A blue, blue, blue APOD!

Note the binary blue star in the APOD at lower right, which might have been taken straight out of the Pleiades! Okay, yellow smiley! :D
And note the other double star at upper left, which are huffing and puffing to break out of their smothering dusty bluish birth cocoon!

And look at the rambunctious little siblings in the shadow of their big brothers and sisters, spitting out jets and acting up. Ahh, youth, the (sometimes) brilliant blue hues of youth!

Blue smiley!

Ann

Re: APOD: Stars and Dust in Corona Australis (2020 Jan 12)
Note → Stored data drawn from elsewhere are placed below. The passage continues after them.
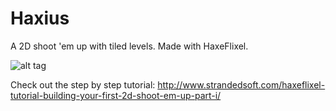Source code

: # Haxius
A 2D shoot 'em up with tiled levels. Made with HaxeFlixel.

![alt tag](http://www.strandedsoft.com/contenidos/uploads/2015/02/Captura-de-pantalla-2015-02-21-a-las-13.09.06-900x563.png)

Check out the step by step tutorial: http://www.strandedsoft.com/haxeflixel-tutorial-building-your-first-2d-shoot-em-up-part-i/

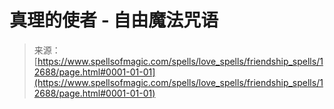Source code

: <!--yml

category: 未分类

date: 2024-06-12 18:50:32

-->

# 真理的使者 - 自由魔法咒语

> 来源：[https://www.spellsofmagic.com/spells/love_spells/friendship_spells/12688/page.html#0001-01-01](https://www.spellsofmagic.com/spells/love_spells/friendship_spells/12688/page.html#0001-01-01)
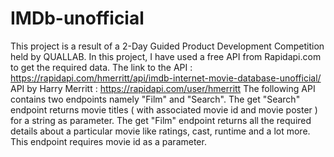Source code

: # IMDb-unofficial
This project is a result of a 2-Day Guided Product  Development Competition held by QUALLAB. In this project, I have used a free API from Rapidapi.com to get the required data.
The link to the API : https://rapidapi.com/hmerritt/api/imdb-internet-movie-database-unofficial/
API by Harry Merritt : https://rapidapi.com/user/hmerritt
The following API contains two endpoints namely "Film" and "Search".
The get "Search" endpoint returns movie titles ( with associated movie id and movie poster ) for a string as parameter.
The get "Film" endpoint returns all the required details about a particular movie like ratings, cast, runtime and a lot more. This endpoint requires movie id as a parameter.
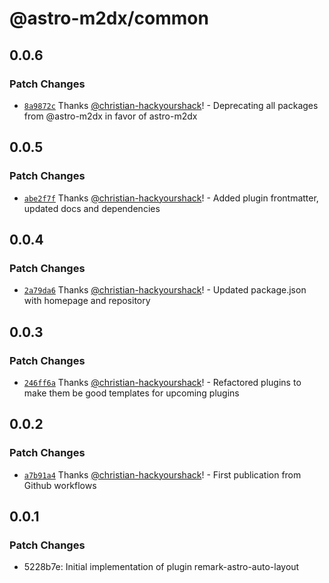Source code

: # @astro-m2dx/common

## 0.0.6

### Patch Changes

- [`8a9872c`](https://github.com/astro-m2dx/astro-m2dx/commit/8a9872cb5c4a8d85a3876fb129ec125eec5526ed) Thanks [@christian-hackyourshack](https://github.com/christian-hackyourshack)! - Deprecating all packages from @astro-m2dx in favor of astro-m2dx

## 0.0.5

### Patch Changes

- [`abe2f7f`](https://github.com/astro-m2dx/astro-m2dx/commit/abe2f7fd7d81f9b1e6bc5fdde86d0473723db27d) Thanks [@christian-hackyourshack](https://github.com/christian-hackyourshack)! - Added plugin frontmatter, updated docs and dependencies

## 0.0.4

### Patch Changes

- [`2a79da6`](https://github.com/astro-m2dx/astro-m2dx/commit/2a79da6a0f527eab29e2dbfed94c5e9d35a13f44) Thanks [@christian-hackyourshack](https://github.com/christian-hackyourshack)! - Updated package.json with homepage and repository

## 0.0.3

### Patch Changes

- [`246ff6a`](https://github.com/astro-m2dx/astro-m2dx/commit/246ff6ac6b110e4394830a171505efe7edeec3e2) Thanks [@christian-hackyourshack](https://github.com/christian-hackyourshack)! - Refactored plugins to make them be good templates for upcoming plugins

## 0.0.2

### Patch Changes

- [`a7b91a4`](https://github.com/astro-m2dx/astro-m2dx/commit/a7b91a4d21f23a320f5f0e37e88ad5c24c679c29) Thanks [@christian-hackyourshack](https://github.com/christian-hackyourshack)! - First publication from Github workflows

## 0.0.1

### Patch Changes

- 5228b7e: Initial implementation of plugin remark-astro-auto-layout
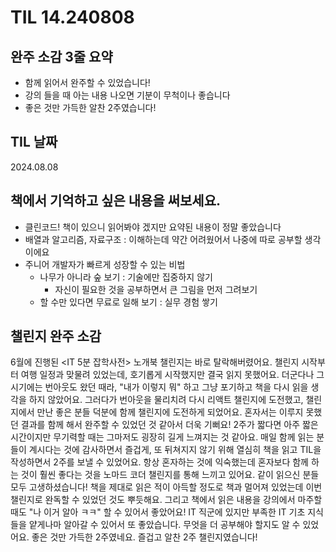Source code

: # TIL 14.240808

## 완주 소감 3줄 요약

- 함께 읽어서 완주할 수 있었습니다!
- 강의 들을 때 아는 내용 나오면 기분이 무척이나 좋습니다
- 좋은 것만 가득한 알찬 2주였습니다!

## TIL 날짜

2024.08.08

## 책에서 기억하고 싶은 내용을 써보세요.

- 클린코드! 책이 있으니 읽어봐야 겠지만 요약된 내용이 정말 좋았습니다
- 배열과 알고리즘, 자료구조 : 이해하는데 약간 어려웠어서 나중에 따로 공부할 생각이에요
- 주니어 개발자가 빠르게 성장할 수 있는 비법
  - 나무가 아니라 숲 보기 : 기술에만 집중하지 않기
    - 자신이 필요한 것을 공부하면서 큰 그림을 먼저 그려보기
  - 할 수만 있다면 무료로 일해 보기 : 실무 경험 쌓기

## 챌린지 완주 소감

6월에 진행된 <IT 5분 잡학사전> 노개북 챌린지는 바로 탈락해버렸어요. 챌린지 시작부터 여행 일정과 맞물려 있었는데, 호기롭게 시작했지만 결국 읽지 못했어요. 더군다나 그 시기에는 번아웃도 왔던 때라, "내가 이렇지 뭐" 하고 그냥 포기하고 책을 다시 읽을 생각을 하지 않았어요.
그러다가 번아웃을 물리치려 다시 리액트 챌린지에 도전했고, 챌린지에서 만난 좋은 분들 덕분에 함께 챌린지에 도전하게 되었어요. 혼자서는 이루지 못했던 결과를 함께 해서 완주할 수 있었던 것 같아서 더욱 기뻐요! 2주가 짧다면 아주 짧은 시간이지만 무기력할 때는 그마저도 굉장히 길게 느껴지는 것 같아요. 매일 함께 읽는 분들이 계시다는 것에 감사하면서 즐겁게, 또 뒤쳐지지 않기 위해 열심히 책을 읽고 TIL을 작성하면서 2주를 보낼 수 있었어요. 항상 혼자하는 것에 익숙했는데 혼자보다 함께 하는 것이 훨씬 좋다는 것을 노마드 코더 챌린지를 통해 느끼고 있어요. 같이 읽으신 분들 모두 고생하셨습니다!
책을 제대로 읽은 적이 아득할 정도로 책과 멀어져 있었는데 이번 챌린지로 완독할 수 있었던 것도 뿌듯해요. 그리고 책에서 읽은 내용을 강의에서 마주할 때도 "나 이거 알아 ㅋㅋ" 할 수 있어서 좋았어요! IT 직군에 있지만 부족한 IT 기초 지식들을 얕게나마 알아갈 수 있어서 또 좋았습니다. 무엇을 더 공부해야 할지도 알 수 있었어요. 좋은 것만 가득한 2주였네요.
즐겁고 알찬 2주 챌린지였습니다!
by Boomer12k » Sun Jan 12, 2020 7:45 am

Awesome image... like water, flowing around little islands...just beautiful...

:---[===] *

Re: APOD: Stars and Dust in Corona Australis (2020 Jan 12)

by Ann » Sun Jan 12, 2020 7:30 am

Woo-hoo, or Tjo-ho!, which is woo-hoo in Swedish!

A blue, blue, blue APOD!


Note the binary blue star at lower right, which might have been taken straight out of the Pleiades! Okay, yellow smiley! :D

APOD: Stars and Dust in Corona Australis (2020 Jan 12)

by APOD Robot » Sun Jan 12, 2020 5:07 am

Image Stars and Dust in Corona Australis

Explanation: Cosmic dust clouds and young, energetic stars inhabit this telescopic vista, less than 500 light-years away toward the northern boundary of Corona Australis, the Southern Crown. The dust clouds effectively block light from more distant background stars in the Milky Way. But the striking complex of reflection nebulae cataloged as NGC 6726, 6727, and IC 4812 produce a characteristic blue color as light from the region's young hot stars is reflected by the cosmic dust. The dust also obscures from view stars still in the process of formation. At the left, smaller yellowish nebula NGC 6729 bends around young variable star R Coronae Australis. Just below it, glowing arcs and loops shocked by outflows from embedded newborn stars are identified as Herbig-Haro objects. On the sky this field of view spans about 1 degree. That corresponds to almost 9 light-years at the estimated distance of the nearby star forming region.